■ **Exercise requirements**: Would you copy only the lines below, beginning with the one that contains "运行项目，看是否发送成功。" and running through the last entry line?

■ **Extracted records**:
● ● ● ●
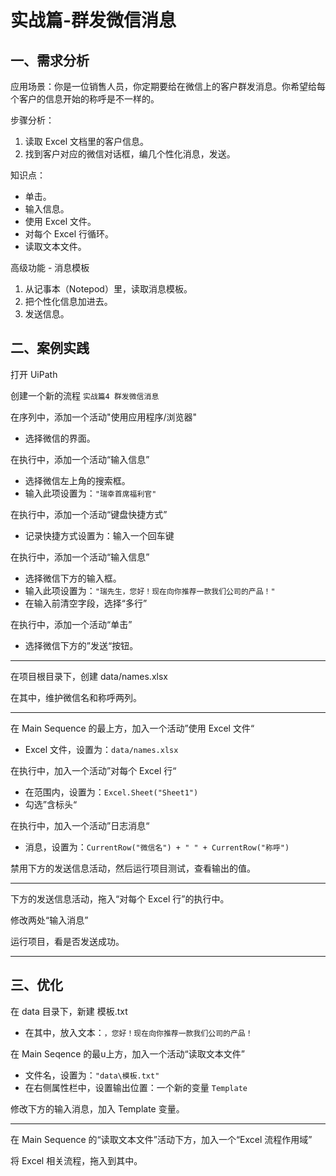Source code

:# 实战篇-群发微信消息

## 一、需求分析

应用场景：你是一位销售人员，你定期要给在微信上的客户群发消息。你希望给每个客户的信息开始的称呼是不一样的。

步骤分析：

1. 读取 Excel 文档里的客户信息。
2. 找到客户对应的微信对话框，编几个性化消息，发送。

知识点：

- 单击。
- 输入信息。
- 使用 Excel 文件。
- 对每个 Excel 行循环。
- 读取文本文件。

高级功能 - 消息模板

1. 从记事本（Notepod）里，读取消息模板。
2. 把个性化信息加进去。
3. 发送信息。

## 二、案例实践

打开 UiPath

创建一个新的流程 `实战篇4 群发微信消息`

在序列中，添加一个活动"使用应用程序/浏览器"

- 选择微信的界面。

在执行中，添加一个活动“输入信息”

- 选择微信左上角的搜索框。
- 输入此项设置为：`"瑞幸首席福利官"`

在执行中，添加一个活动“键盘快捷方式”

- 记录快捷方式设置为：输入一个回车键

在执行中，添加一个活动“输入信息”

- 选择微信下方的输入框。
- 输入此项设置为：`"瑞先生，您好！现在向你推荐一款我们公司的产品！"`
- 在输入前清空字段，选择“多行”

在执行中，添加一个活动“单击”

- 选择微信下方的”发送“按钮。

---

在项目根目录下，创建 data/names.xlsx

在其中，维护微信名和称呼两列。

---

在 Main Sequence 的最上方，加入一个活动”使用 Excel 文件“

- Excel 文件，设置为：`data/names.xlsx`

在执行中，加入一个活动”对每个 Excel 行“

- 在范围内，设置为：`Excel.Sheet("Sheet1")`
- 勾选”含标头“

在执行中，加入一个活动”日志消息“

- 消息，设置为：`CurrentRow("微信名") + " " + CurrentRow("称呼")`

禁用下方的发送信息活动，然后运行项目测试，查看输出的值。

---

下方的发送信息活动，拖入“对每个 Excel 行”的执行中。

修改两处“输入消息”

运行项目，看是否发送成功。

---

## 三、优化

在 data 目录下，新建 模板.txt

- 在其中，放入文本：`，您好！现在向你推荐一款我们公司的产品！`

在 Main Seqence 的最u上方，加入一个活动“读取文本文件”

- 文件名，设置为：`"data\模板.txt"`
- 在右侧属性栏中，设置输出位置：一个新的变量 `Template`

修改下方的输入消息，加入 Template 变量。

---

在 Main Sequence 的“读取文本文件”活动下方，加入一个“Excel 流程作用域”

将 Excel 相关流程，拖入到其中。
● ● ● ●
■ **Task output**:
运行项目，看是否发送成功。

---

## 三、优化

在 data 目录下，新建 模板.txt

- 在其中，放入文本：`，您好！现在向你推荐一款我们公司的产品！`

在 Main Seqence 的最u上方，加入一个活动“读取文本文件”

- 文件名，设置为：`"data\模板.txt"`
- 在右侧属性栏中，设置输出位置：一个新的变量 `Template`

修改下方的输入消息，加入 Template 变量。

---

在 Main Sequence 的“读取文本文件”活动下方，加入一个“Excel 流程作用域”

将 Excel 相关流程，拖入到其中。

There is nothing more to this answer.